__Your instructions__. Print the data below exactly, but only the lines from the one containing "reserved2: u32" down to the one containing "and is included in response.", inclusive.

__Data provided__.
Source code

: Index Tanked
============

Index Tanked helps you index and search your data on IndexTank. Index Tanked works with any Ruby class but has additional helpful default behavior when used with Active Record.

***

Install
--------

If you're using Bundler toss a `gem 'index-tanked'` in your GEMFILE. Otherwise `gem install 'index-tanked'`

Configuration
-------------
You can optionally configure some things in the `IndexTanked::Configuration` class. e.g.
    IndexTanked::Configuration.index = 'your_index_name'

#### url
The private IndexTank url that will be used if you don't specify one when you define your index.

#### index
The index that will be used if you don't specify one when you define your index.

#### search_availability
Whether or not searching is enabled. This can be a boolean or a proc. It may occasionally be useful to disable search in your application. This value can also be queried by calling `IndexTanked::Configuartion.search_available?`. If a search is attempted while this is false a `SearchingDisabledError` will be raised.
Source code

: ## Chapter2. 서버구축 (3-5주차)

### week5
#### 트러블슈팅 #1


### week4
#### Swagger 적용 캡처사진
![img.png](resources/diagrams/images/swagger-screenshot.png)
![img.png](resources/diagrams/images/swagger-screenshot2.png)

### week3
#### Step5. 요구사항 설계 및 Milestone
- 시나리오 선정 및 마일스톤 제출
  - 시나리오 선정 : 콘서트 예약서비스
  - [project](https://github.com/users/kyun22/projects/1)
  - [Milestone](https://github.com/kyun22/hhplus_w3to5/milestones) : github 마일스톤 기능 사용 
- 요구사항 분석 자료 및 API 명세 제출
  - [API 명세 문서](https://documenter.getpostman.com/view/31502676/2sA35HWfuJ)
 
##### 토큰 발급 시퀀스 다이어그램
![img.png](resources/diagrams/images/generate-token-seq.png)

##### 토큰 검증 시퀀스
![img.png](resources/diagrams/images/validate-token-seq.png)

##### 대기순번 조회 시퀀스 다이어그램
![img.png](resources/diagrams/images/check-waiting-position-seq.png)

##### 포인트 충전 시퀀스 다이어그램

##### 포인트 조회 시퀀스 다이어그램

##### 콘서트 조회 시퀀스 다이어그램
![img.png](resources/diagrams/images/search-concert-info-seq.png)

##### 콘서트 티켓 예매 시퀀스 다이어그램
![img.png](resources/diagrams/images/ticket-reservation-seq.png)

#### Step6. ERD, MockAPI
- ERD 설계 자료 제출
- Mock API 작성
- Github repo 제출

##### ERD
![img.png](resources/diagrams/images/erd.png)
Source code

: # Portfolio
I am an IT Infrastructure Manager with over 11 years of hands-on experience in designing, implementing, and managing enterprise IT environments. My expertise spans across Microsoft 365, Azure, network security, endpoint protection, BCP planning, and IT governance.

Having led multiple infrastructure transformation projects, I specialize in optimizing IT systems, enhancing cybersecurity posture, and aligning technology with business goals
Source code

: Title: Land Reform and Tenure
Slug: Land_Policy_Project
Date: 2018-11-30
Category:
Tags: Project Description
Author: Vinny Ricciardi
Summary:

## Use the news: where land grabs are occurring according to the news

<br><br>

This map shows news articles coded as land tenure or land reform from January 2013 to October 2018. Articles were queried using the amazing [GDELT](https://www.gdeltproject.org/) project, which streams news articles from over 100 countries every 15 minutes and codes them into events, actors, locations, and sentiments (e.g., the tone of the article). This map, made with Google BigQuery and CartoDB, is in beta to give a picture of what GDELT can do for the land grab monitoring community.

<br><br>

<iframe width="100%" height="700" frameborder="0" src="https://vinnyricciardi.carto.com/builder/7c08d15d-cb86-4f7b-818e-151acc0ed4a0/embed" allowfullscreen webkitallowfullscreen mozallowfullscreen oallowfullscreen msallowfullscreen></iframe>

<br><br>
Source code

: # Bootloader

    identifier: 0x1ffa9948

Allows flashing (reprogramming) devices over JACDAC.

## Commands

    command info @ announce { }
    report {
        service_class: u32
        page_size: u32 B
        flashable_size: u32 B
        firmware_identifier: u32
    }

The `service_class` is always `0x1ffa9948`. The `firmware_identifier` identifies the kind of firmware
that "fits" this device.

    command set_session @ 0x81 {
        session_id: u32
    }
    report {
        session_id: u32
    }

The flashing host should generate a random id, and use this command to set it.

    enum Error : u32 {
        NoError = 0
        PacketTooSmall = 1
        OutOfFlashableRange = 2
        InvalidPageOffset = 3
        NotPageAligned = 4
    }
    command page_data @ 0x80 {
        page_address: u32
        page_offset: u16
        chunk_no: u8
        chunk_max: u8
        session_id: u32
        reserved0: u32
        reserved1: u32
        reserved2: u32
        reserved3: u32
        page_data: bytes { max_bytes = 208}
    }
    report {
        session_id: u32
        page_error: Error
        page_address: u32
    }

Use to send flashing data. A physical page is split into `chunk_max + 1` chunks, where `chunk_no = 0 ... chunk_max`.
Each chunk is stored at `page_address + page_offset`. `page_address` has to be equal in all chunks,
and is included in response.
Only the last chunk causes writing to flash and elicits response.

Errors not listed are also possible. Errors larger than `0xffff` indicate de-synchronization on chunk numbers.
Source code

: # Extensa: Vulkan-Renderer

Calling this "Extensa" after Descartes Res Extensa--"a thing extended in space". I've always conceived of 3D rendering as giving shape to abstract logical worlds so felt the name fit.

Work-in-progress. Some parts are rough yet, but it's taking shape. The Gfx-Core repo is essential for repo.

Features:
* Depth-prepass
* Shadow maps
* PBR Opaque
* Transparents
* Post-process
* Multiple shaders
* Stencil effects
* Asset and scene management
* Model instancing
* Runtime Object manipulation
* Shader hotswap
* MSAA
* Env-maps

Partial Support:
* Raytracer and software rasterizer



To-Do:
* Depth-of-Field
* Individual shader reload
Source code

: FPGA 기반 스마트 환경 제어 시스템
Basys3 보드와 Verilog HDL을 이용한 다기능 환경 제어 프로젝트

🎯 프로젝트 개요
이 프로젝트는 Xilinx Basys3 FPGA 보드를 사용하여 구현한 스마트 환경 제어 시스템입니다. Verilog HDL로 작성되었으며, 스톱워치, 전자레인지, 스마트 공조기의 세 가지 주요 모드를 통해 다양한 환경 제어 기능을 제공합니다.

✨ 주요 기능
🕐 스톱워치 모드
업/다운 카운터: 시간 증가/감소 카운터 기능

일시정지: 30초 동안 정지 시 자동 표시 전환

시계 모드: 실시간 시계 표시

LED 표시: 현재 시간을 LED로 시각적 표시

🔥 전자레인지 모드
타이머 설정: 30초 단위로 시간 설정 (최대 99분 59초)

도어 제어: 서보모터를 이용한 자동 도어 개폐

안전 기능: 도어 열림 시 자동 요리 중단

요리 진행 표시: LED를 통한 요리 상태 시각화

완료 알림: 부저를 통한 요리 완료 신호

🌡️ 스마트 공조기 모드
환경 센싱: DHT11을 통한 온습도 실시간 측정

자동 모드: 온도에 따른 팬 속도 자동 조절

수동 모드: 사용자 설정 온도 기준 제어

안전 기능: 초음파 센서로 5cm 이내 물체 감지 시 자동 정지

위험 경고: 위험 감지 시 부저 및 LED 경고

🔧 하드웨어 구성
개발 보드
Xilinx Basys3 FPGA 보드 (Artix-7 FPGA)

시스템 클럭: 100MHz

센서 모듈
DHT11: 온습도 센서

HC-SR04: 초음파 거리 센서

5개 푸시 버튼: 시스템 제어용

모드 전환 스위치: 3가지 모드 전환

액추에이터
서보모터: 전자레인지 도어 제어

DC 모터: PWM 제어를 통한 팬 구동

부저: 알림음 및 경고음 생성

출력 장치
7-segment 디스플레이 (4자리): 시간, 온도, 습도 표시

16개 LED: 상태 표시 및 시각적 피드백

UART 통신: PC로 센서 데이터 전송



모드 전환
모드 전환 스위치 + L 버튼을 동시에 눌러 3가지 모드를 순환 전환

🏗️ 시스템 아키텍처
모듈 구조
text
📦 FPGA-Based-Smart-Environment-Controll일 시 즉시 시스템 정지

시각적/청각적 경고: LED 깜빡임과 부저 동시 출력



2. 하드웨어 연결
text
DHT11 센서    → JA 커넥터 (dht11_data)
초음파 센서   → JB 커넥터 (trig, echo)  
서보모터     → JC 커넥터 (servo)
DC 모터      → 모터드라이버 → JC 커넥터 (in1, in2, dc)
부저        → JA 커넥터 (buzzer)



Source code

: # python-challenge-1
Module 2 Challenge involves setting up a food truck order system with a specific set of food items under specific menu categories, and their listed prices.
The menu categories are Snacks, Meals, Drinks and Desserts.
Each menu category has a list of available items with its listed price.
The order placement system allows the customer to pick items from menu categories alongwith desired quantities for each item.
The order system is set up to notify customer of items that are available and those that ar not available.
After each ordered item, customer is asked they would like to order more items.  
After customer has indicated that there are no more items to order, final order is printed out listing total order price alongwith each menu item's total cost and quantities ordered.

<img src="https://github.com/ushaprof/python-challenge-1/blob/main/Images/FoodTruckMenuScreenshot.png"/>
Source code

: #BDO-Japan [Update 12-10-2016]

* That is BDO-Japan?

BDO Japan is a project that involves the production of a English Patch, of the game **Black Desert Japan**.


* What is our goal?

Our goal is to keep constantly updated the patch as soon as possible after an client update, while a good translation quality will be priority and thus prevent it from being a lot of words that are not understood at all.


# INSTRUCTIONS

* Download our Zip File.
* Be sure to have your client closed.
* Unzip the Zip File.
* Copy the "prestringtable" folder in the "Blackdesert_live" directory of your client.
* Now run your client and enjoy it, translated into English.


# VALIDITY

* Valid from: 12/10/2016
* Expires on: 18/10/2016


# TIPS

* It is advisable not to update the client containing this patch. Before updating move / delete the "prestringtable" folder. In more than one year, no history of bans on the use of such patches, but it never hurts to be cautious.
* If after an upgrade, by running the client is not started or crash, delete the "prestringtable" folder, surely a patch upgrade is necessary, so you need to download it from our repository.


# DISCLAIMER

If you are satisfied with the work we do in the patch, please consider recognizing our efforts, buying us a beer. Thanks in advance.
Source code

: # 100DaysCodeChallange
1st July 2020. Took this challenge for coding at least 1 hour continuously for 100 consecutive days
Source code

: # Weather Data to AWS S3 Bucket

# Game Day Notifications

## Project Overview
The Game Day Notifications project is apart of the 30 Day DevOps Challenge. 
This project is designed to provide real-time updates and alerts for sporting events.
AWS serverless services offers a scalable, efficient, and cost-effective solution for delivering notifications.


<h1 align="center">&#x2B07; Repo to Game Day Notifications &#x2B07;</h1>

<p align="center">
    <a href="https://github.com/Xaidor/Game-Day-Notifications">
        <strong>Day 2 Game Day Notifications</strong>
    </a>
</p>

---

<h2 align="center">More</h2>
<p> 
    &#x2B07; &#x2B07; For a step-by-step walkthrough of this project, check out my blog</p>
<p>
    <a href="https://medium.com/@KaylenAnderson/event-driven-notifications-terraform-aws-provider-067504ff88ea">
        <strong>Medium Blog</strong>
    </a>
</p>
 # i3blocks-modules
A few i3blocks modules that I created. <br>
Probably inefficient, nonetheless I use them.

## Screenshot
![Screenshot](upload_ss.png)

__Reply to the task__.
        reserved2: u32
        reserved3: u32
        page_data: bytes { max_bytes = 208}
    }
    report {
        session_id: u32
        page_error: Error
        page_address: u32
    }

Use to send flashing data. A physical page is split into `chunk_max + 1` chunks, where `chunk_no = 0 ... chunk_max`.
Each chunk is stored at `page_address + page_offset`. `page_address` has to be equal in all chunks,
and is included in response.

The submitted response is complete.